Records provided Start Marker

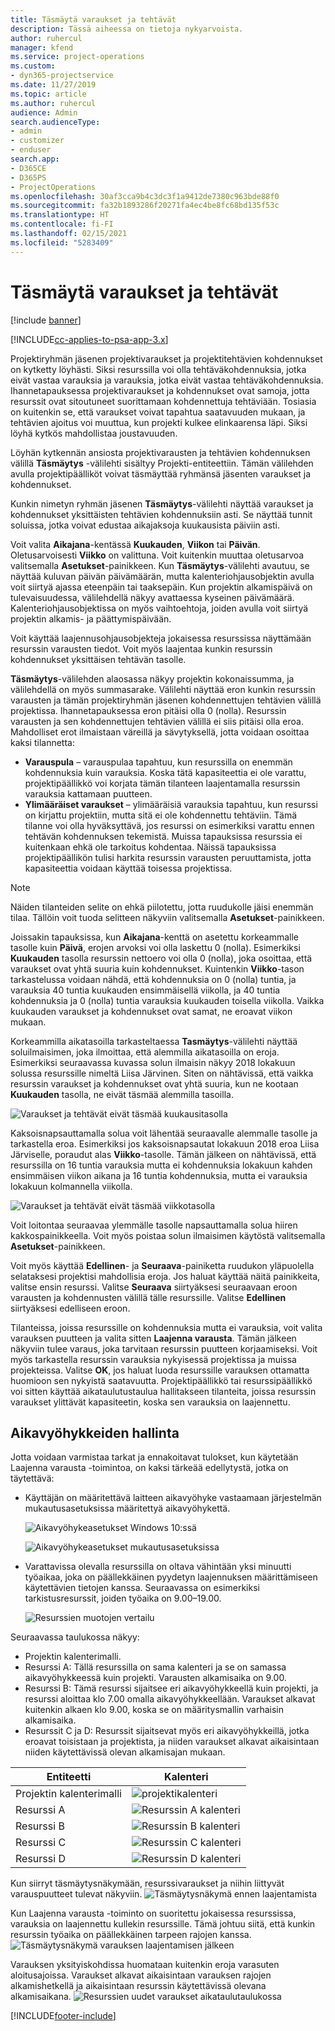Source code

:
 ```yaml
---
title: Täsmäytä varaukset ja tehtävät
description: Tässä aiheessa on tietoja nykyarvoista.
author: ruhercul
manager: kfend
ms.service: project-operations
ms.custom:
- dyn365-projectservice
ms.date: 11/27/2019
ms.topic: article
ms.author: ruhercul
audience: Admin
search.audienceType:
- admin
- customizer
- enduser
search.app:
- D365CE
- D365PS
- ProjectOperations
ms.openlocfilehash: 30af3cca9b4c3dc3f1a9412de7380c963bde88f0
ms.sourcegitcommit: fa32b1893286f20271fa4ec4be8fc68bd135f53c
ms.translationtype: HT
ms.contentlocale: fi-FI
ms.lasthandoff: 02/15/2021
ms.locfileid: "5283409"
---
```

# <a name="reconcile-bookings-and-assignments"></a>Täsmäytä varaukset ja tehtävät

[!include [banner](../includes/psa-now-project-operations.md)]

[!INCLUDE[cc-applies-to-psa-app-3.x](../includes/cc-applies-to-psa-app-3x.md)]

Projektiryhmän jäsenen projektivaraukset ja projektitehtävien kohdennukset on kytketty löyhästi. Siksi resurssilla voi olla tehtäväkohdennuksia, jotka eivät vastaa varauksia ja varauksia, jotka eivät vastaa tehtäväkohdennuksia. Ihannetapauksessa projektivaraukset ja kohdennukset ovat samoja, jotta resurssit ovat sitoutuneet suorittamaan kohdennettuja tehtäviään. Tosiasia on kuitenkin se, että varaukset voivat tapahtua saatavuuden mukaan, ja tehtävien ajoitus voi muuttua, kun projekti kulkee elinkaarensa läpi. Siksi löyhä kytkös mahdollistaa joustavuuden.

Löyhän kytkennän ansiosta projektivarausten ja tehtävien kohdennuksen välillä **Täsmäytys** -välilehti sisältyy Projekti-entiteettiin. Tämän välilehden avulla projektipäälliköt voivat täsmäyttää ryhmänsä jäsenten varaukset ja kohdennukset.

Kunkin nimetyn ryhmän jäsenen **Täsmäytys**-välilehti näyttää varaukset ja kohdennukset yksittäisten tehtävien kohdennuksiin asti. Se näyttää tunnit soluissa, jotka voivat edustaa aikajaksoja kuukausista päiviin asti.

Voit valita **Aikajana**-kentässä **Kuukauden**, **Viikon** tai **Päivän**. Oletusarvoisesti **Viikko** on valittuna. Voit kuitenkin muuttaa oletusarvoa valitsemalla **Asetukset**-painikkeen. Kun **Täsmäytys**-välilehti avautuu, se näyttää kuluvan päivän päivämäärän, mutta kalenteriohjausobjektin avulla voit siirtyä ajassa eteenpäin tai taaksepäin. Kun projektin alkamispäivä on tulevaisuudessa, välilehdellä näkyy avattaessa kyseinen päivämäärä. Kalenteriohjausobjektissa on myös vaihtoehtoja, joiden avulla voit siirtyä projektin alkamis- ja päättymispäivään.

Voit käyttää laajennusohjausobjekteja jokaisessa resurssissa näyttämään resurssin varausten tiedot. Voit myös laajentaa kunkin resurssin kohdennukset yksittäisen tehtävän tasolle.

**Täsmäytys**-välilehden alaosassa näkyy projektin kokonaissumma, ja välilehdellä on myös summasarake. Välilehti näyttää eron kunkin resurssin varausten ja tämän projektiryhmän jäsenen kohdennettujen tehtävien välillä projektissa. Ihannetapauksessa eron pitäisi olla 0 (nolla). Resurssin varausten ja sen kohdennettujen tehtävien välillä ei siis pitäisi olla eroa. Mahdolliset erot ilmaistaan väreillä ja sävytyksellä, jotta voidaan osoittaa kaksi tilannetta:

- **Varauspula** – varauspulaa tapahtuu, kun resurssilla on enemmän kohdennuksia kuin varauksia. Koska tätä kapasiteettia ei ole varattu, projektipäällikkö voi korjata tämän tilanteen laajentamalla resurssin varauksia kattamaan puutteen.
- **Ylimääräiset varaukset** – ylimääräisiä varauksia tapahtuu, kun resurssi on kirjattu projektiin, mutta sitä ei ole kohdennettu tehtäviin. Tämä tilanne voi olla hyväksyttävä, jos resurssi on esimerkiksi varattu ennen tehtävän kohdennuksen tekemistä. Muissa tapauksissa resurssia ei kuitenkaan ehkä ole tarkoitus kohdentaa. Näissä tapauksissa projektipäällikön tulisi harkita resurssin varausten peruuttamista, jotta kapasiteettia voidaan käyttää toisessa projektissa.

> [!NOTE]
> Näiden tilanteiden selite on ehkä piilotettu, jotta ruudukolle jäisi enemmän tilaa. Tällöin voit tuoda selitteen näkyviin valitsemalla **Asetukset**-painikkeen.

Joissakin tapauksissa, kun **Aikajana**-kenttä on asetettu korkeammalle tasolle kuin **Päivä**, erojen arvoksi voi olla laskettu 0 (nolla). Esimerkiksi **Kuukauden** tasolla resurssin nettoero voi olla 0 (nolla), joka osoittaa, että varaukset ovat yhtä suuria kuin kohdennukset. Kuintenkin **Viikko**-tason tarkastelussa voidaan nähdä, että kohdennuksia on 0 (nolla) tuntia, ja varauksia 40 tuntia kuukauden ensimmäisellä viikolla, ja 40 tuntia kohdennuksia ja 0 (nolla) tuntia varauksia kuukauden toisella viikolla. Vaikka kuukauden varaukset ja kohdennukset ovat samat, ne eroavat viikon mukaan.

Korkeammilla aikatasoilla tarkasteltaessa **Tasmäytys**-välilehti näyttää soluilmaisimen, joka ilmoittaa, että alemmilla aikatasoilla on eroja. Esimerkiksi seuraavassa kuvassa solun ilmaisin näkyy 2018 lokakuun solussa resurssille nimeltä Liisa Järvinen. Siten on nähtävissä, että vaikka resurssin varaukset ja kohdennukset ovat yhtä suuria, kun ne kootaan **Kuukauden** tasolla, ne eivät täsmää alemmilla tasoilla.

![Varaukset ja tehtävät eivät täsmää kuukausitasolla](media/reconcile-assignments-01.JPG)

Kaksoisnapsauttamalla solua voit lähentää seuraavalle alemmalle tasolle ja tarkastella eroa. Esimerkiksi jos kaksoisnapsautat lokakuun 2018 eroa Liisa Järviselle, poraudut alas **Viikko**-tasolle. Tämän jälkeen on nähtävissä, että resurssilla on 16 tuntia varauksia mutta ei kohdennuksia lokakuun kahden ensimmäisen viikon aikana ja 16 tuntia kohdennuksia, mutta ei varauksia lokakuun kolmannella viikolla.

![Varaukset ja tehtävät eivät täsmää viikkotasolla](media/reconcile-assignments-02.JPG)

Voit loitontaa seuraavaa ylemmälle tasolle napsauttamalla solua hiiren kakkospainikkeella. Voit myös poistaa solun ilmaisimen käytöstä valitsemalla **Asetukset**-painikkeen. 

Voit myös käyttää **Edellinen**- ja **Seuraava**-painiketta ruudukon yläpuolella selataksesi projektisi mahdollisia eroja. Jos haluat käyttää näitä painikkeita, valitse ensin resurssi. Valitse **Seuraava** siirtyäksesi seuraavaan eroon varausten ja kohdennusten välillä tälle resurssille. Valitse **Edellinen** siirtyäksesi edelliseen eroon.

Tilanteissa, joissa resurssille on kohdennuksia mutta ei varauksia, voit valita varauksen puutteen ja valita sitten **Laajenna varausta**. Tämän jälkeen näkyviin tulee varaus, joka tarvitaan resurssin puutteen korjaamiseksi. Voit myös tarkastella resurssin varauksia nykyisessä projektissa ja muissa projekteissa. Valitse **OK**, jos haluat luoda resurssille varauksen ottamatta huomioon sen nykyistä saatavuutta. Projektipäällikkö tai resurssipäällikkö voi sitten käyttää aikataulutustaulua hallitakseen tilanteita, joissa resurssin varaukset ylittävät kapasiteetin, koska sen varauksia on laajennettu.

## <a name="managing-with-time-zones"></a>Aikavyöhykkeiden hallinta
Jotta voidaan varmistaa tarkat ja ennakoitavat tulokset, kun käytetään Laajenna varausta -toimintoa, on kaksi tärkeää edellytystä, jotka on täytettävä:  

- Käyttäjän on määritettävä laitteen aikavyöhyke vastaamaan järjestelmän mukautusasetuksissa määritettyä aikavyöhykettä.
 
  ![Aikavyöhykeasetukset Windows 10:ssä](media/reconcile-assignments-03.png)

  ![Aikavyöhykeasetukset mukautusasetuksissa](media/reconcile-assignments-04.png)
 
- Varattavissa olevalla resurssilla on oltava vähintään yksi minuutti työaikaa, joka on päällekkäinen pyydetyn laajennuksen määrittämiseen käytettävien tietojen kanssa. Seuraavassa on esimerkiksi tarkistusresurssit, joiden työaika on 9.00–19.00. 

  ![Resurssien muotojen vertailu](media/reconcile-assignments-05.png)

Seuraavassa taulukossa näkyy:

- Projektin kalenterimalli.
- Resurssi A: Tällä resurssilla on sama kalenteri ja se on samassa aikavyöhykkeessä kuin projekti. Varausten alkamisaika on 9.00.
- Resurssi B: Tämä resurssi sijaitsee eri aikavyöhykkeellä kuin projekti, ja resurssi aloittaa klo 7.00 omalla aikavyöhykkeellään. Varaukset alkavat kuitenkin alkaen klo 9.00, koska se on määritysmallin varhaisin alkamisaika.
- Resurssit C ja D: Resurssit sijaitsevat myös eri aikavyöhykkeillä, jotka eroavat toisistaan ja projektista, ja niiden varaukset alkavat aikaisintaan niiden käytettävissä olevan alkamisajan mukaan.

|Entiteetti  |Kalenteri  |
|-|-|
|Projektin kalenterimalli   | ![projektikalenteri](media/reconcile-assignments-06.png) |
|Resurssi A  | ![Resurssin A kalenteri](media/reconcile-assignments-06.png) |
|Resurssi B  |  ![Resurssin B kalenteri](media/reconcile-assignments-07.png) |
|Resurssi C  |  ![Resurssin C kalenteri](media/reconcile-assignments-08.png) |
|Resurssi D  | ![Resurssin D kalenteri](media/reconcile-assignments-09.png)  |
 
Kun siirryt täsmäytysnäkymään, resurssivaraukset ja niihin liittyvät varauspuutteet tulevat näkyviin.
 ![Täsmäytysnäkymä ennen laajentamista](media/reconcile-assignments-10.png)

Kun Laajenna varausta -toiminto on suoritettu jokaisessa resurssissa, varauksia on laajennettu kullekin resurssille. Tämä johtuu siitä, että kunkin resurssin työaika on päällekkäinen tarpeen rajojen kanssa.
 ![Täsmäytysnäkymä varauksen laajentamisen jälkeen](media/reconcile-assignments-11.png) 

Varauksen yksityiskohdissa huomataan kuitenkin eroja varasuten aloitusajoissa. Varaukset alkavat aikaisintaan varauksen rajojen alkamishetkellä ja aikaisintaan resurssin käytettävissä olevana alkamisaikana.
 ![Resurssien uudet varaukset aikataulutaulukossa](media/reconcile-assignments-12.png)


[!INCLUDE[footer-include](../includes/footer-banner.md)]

Records provided End Marker

_Activity_
Tally the lines of the material above that contain the word "kalenterimalli" and report the total alone.

_Expected answer_
2